Private mortgage insurance provides a similar kind of protection, but for the lender’s benefit. If you’re unable to make payments on your home and end up defaulting on the mortgage, your home may go into foreclosure. Depending on how much the foreclosed home can be sold for, there may not be enough money from the sale to repay the lender. Private mortgage insurance will fill in that gap and make sure that your lender is protected from that loss in value.
Why Many Homeowners Have Private Mortgage Insurance
Considering that this insurance exists to protect lenders and the home buyer must pay for it, why do so many people have private mortgage insurance? Most lenders do not require private mortgage insurance if the buyer makes a down payment on the home of 20% or more. This amount of equity is enough for lenders to feel confident that a foreclosure proceeding should still result in the full mortgage being paid off.
On the other hand, mortgages with down payments of less than 20% of the home’s total value generally require this insurance to secure financing in the first place, according to the Consumer Financial Protection Board. For many Americans, the dream of owning a home is worth the added cost of paying private mortgage insurance.

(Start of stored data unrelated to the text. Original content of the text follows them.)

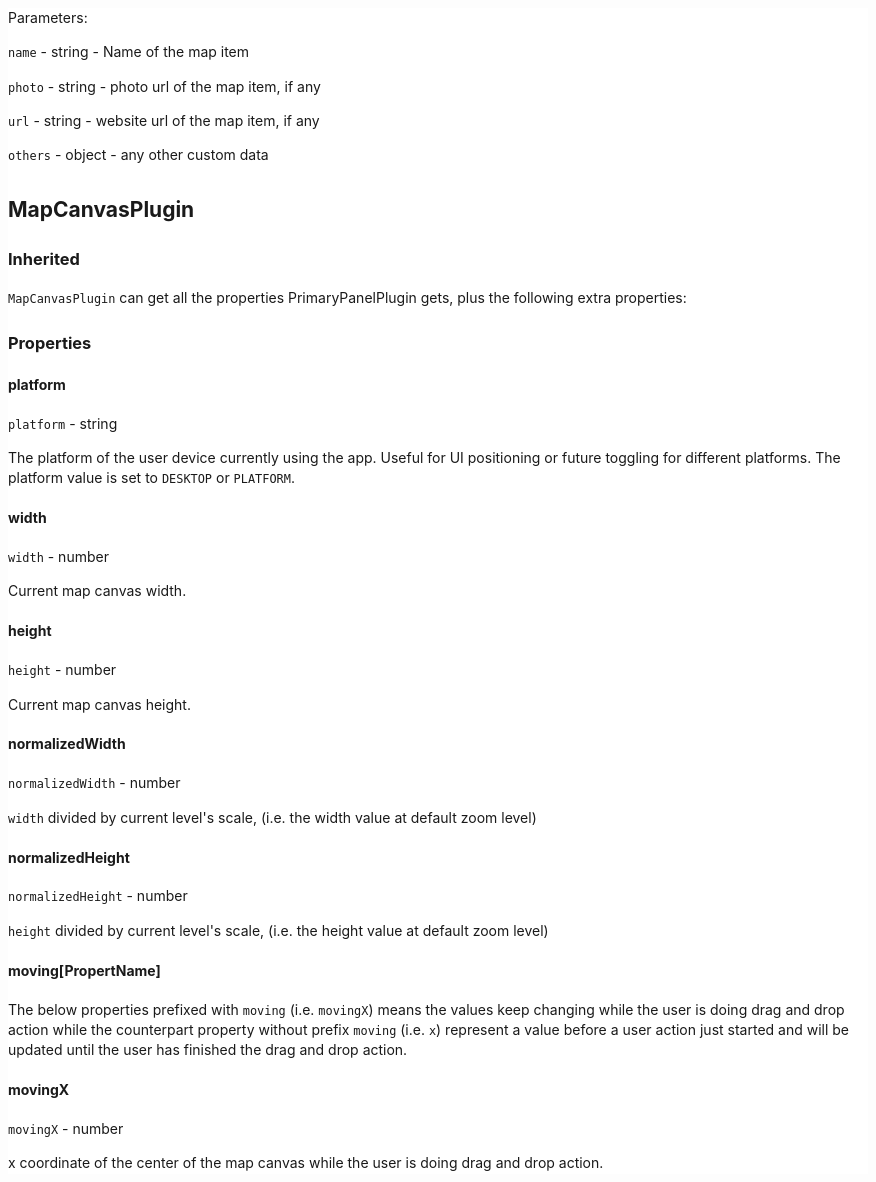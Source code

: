 Parameters:

`name` - string - Name of the map item

`photo` - string - photo url of the map item, if any

`url` - string - website url of the map item, if any

`others` - object - any other custom data

## MapCanvasPlugin

### Inherited

`MapCanvasPlugin` can get all the properties PrimaryPanelPlugin gets, plus the following extra properties:

### Properties

#### platform
`platform` - string

The platform of the user device currently using the app. Useful for UI positioning or future toggling for different platforms. The platform value is set to `DESKTOP` or `PLATFORM`.

#### width
`width` - number

Current map canvas width.

#### height
`height` - number

Current map canvas height.

#### normalizedWidth
`normalizedWidth` - number

`width` divided by current level's scale, (i.e. the width value at default zoom level)

#### normalizedHeight
`normalizedHeight` - number

`height` divided by current level's scale, (i.e. the height value at default zoom level)

#### moving[PropertName]
The below properties prefixed with `moving` (i.e. `movingX`) means the values keep changing while the user is doing drag and drop action while the counterpart property without prefix `moving` (i.e. `x`) represent a value before a user action just started and will be updated until the user has finished the drag and drop action.

#### movingX
`movingX` - number

x coordinate of the center of the map canvas while the user is doing drag and drop action.

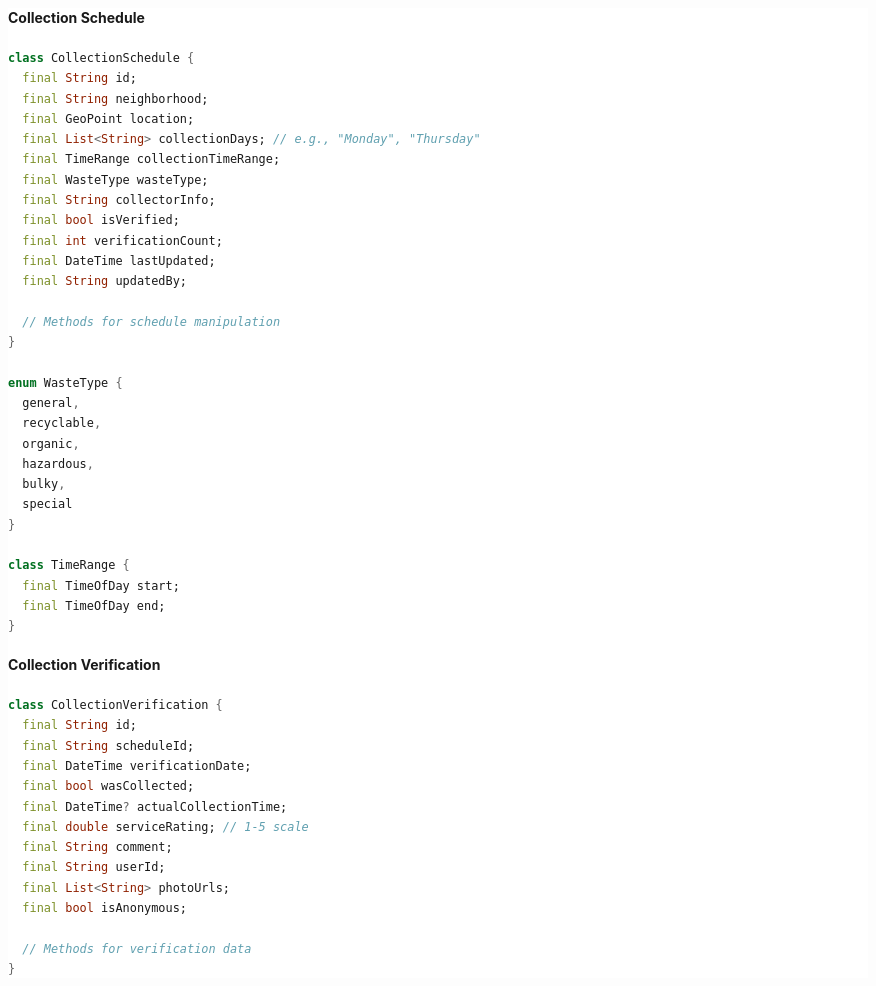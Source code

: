 #### Collection Schedule

```dart
class CollectionSchedule {
  final String id;
  final String neighborhood;
  final GeoPoint location;
  final List<String> collectionDays; // e.g., "Monday", "Thursday"
  final TimeRange collectionTimeRange;
  final WasteType wasteType;
  final String collectorInfo;
  final bool isVerified;
  final int verificationCount;
  final DateTime lastUpdated;
  final String updatedBy;
  
  // Methods for schedule manipulation
}

enum WasteType {
  general,
  recyclable,
  organic,
  hazardous,
  bulky,
  special
}

class TimeRange {
  final TimeOfDay start;
  final TimeOfDay end;
}
```

#### Collection Verification

```dart
class CollectionVerification {
  final String id;
  final String scheduleId;
  final DateTime verificationDate;
  final bool wasCollected;
  final DateTime? actualCollectionTime;
  final double serviceRating; // 1-5 scale
  final String comment;
  final String userId;
  final List<String> photoUrls;
  final bool isAnonymous;
  
  // Methods for verification data
}
```
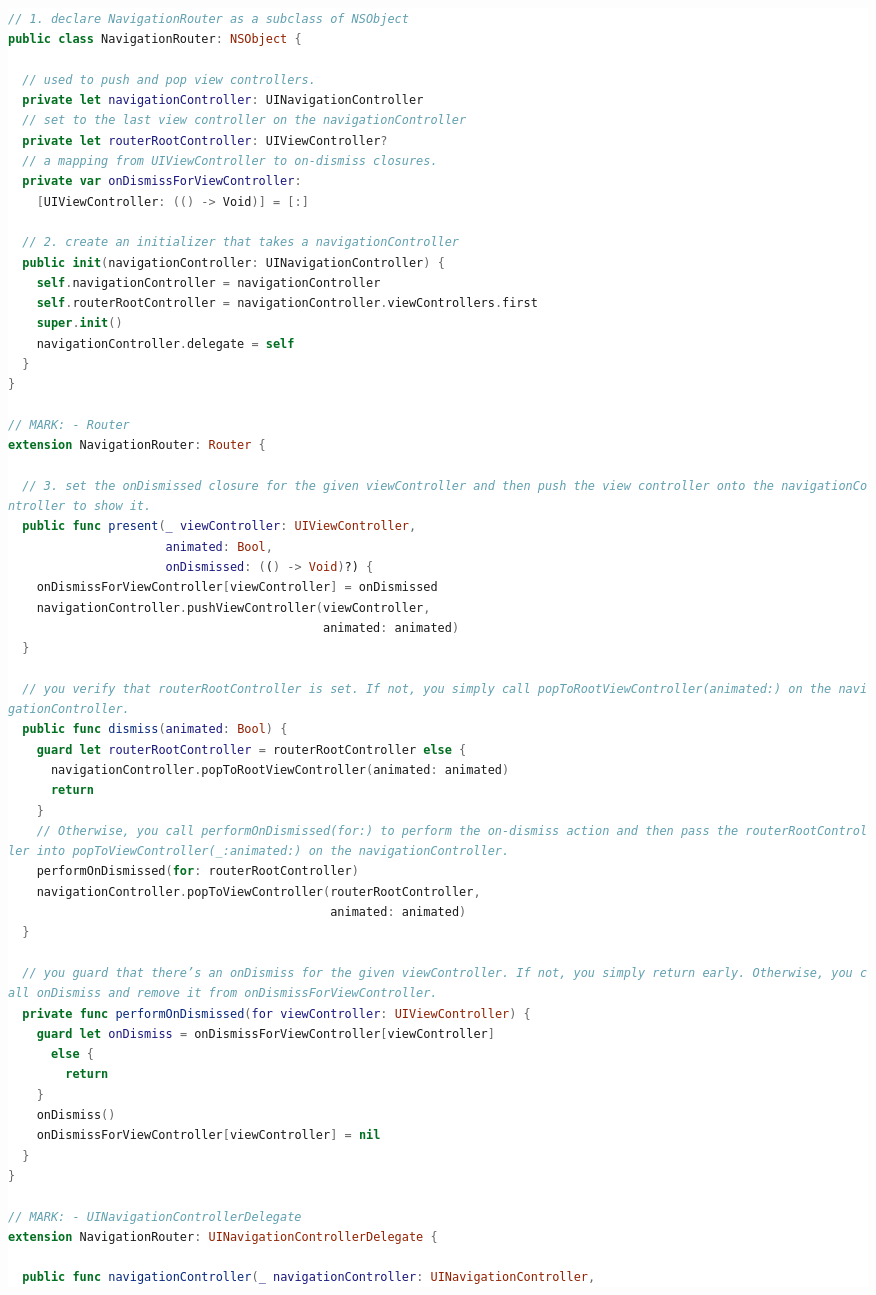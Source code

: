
 ```swift
// 1. declare NavigationRouter as a subclass of NSObject
public class NavigationRouter: NSObject {
  
  // used to push and pop view controllers.
  private let navigationController: UINavigationController
  // set to the last view controller on the navigationController
  private let routerRootController: UIViewController?
  // a mapping from UIViewController to on-dismiss closures.
  private var onDismissForViewController:
    [UIViewController: (() -> Void)] = [:]
  
  // 2. create an initializer that takes a navigationController
  public init(navigationController: UINavigationController) {
    self.navigationController = navigationController
    self.routerRootController = navigationController.viewControllers.first
    super.init()
    navigationController.delegate = self
  }
}

// MARK: - Router
extension NavigationRouter: Router {
  
  // 3. set the onDismissed closure for the given viewController and then push the view controller onto the navigationController to show it.
  public func present(_ viewController: UIViewController,
                      animated: Bool,
                      onDismissed: (() -> Void)?) {
    onDismissForViewController[viewController] = onDismissed
    navigationController.pushViewController(viewController,
                                            animated: animated)
  }
  
  // you verify that routerRootController is set. If not, you simply call popToRootViewController(animated:) on the navigationController.
  public func dismiss(animated: Bool) {
    guard let routerRootController = routerRootController else {
      navigationController.popToRootViewController(animated: animated)
      return
    }
    // Otherwise, you call performOnDismissed(for:) to perform the on-dismiss action and then pass the routerRootController into popToViewController(_:animated:) on the navigationController.
    performOnDismissed(for: routerRootController)
    navigationController.popToViewController(routerRootController,
                                             animated: animated)
  }
  
  // you guard that there’s an onDismiss for the given viewController. If not, you simply return early. Otherwise, you call onDismiss and remove it from onDismissForViewController.
  private func performOnDismissed(for viewController: UIViewController) {
    guard let onDismiss = onDismissForViewController[viewController]
      else {
        return
    }
    onDismiss()
    onDismissForViewController[viewController] = nil
  }
}

// MARK: - UINavigationControllerDelegate
extension NavigationRouter: UINavigationControllerDelegate {
  
  public func navigationController(_ navigationController: UINavigationController,
```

How to Avoid Private Mortgage Insurance
Even if you find it preferable to have a home and pay private mortgage insurance instead of renting, it’s still an extra expense that reduces your usable income and doesn’t provide any added protections for your family. Therefore, you may want to try to remove it from the equation as soon as possible.
The easiest way to avoid private mortgage insurance is to make a down payment of 20% or more when purchasing a home. This amount prevents the loan from exceeding the 80% threshold, meaning the lender will not require private mortgage insurance from you. If you can’t make a full down payment in that amount, Investopedia relates a clever way to get around it: split your mortgage between two lenders. Private mortgage insurance is based on the mortgage’s total amount compared to the home value, so it does not factor in a second mortgage. As long as neither mortgage is above 80% of the home’s value, you may be able to avoid private mortgage insurance. However, it may be difficult to secure two mortgages at the same time, depending on your finances.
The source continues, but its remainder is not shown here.